Yeah. I made it a habit to format the card in camera before a shoot. This, as Drizz', stated is just a quick way to delete all the images on card. Also, this alleviates any issues with filenames if the card is used between multiple cameras.


----------



## Mt Spokane Photography (Oct 13, 2012)

MK5GTI said:


> currently using Sandisk Ultra (probably their slowest card now :-\ ) on my 5D1.
> 
> i find this combo to be very slow for writing speed (don't really care for reading speed).
> 
> ...


The fast speeds on modern cards are due to UDMA. Your 5DC does not have UDMA, so you will gain little speed and might even lose some.
Don't waste your money.


----------



## MK5GTI (Oct 15, 2012)

even losing some speed? didn't expect that.....

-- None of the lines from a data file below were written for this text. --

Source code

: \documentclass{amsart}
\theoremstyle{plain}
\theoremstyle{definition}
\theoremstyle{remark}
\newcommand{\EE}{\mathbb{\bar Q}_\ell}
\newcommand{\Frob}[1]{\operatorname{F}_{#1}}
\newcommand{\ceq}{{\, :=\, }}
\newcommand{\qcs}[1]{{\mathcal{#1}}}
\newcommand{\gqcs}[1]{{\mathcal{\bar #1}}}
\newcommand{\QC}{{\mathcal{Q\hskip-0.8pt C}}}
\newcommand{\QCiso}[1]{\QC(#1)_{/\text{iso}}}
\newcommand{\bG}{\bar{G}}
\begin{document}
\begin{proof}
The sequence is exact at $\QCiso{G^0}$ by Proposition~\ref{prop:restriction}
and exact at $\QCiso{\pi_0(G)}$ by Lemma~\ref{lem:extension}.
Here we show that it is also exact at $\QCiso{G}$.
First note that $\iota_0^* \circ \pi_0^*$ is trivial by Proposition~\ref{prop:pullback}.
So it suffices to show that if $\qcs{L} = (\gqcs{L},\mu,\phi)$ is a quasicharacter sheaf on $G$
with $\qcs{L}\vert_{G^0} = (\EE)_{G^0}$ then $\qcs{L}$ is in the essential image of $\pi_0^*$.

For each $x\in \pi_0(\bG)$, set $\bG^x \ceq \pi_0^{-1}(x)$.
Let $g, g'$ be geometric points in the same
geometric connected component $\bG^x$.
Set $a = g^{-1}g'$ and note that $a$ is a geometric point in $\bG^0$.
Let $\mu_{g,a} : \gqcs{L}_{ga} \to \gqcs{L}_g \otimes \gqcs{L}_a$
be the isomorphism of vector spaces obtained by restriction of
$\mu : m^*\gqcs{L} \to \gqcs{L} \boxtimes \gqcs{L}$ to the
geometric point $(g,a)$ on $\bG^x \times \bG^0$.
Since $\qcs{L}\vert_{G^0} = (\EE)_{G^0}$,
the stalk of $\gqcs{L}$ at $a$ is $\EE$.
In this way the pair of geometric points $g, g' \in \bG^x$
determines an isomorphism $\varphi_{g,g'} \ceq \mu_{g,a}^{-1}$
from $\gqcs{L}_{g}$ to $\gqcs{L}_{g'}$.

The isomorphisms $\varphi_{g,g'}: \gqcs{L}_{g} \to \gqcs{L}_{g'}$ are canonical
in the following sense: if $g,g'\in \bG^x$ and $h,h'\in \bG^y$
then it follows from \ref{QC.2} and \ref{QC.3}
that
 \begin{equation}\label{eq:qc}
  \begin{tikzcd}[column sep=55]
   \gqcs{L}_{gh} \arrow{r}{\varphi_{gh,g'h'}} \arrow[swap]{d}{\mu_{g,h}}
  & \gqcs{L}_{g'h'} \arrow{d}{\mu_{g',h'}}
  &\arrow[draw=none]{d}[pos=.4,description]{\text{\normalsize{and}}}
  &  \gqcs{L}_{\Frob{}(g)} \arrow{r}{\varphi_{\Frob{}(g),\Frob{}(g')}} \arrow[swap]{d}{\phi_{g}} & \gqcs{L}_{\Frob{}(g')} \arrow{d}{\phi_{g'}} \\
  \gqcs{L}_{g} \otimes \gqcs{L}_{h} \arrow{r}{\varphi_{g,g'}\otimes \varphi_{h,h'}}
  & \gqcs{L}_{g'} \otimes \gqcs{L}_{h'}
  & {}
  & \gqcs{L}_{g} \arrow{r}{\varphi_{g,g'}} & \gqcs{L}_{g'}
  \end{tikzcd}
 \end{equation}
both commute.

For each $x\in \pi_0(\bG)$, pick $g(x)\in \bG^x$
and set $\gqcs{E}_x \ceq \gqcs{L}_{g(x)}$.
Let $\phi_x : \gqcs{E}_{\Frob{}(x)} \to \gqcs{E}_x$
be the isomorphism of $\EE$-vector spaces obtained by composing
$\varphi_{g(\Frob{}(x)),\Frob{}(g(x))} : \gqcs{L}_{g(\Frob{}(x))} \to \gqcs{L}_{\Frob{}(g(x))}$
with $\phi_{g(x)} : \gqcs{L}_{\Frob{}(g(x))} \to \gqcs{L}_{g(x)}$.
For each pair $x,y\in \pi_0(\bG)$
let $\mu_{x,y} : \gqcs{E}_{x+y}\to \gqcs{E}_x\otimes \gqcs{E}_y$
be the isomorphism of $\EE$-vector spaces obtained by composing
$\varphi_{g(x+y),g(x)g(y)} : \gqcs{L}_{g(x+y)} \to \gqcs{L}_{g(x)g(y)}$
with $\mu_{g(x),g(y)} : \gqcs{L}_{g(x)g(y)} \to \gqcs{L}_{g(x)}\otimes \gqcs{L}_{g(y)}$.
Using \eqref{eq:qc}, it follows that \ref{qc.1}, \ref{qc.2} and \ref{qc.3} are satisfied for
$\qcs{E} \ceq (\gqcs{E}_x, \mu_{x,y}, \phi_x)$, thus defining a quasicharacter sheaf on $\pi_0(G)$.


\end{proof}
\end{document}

any 5D C owner here shoot Raw + Jpeg? Raw itself takes time to clear buffer for me.... maybe its time to upgrade?


----------



## RLPhoto (Oct 15, 2012)

MK5GTI said:


> currently using Sandisk Ultra (probably their slowest card now :-\ ) on my 5D1.
> 
> i find this combo to be very slow for writing speed (don't really care for reading speed).
> 
> ...



Yes, You should get better cards. I used Sandisk Extreme 16gb cards on my 5Dc and I Never hit the buffer much and when I did, It was cleared quickly.


----------



## SirPhil (Oct 15, 2012)

Yes, you most definitely will. I'm a timelapse photographer and my arsenal consists of a 5Dc, 5D2 w/ ML, and 1D4. I have 3 Sandisk Extreme Pro 90MB/s 16GB CF cards and several Sandisk Extreme 60MB/s CF cards..

I find myself saving at least 2 of the 90MB/s cards for the 5Dc when I'm on a shoot because if I end up shooting at a 2 or 3 second interval on anything other than the Extreme Pros..I hit the buffer more often than not. Of course, it depends on what I'm filming but when it catches up to the buffer.. it does it in the first 5 minutes of shooting.


I should also note that I only shoot in RAW. If you shoot in JPEG I don't think it'd be a problem.

Hope this helps. 

Phil


----------



## MK5GTI (Oct 16, 2012)

Thanks RLPhoto & SirPhil! 
nice to see some 5DC owner opinion 

so, SirPhil, comparing the Extreme 60mb/s to the Extreme Pro 90mb/S, you can actually tell the difference? I thought the 5Dc can't benefit from UDMA cards?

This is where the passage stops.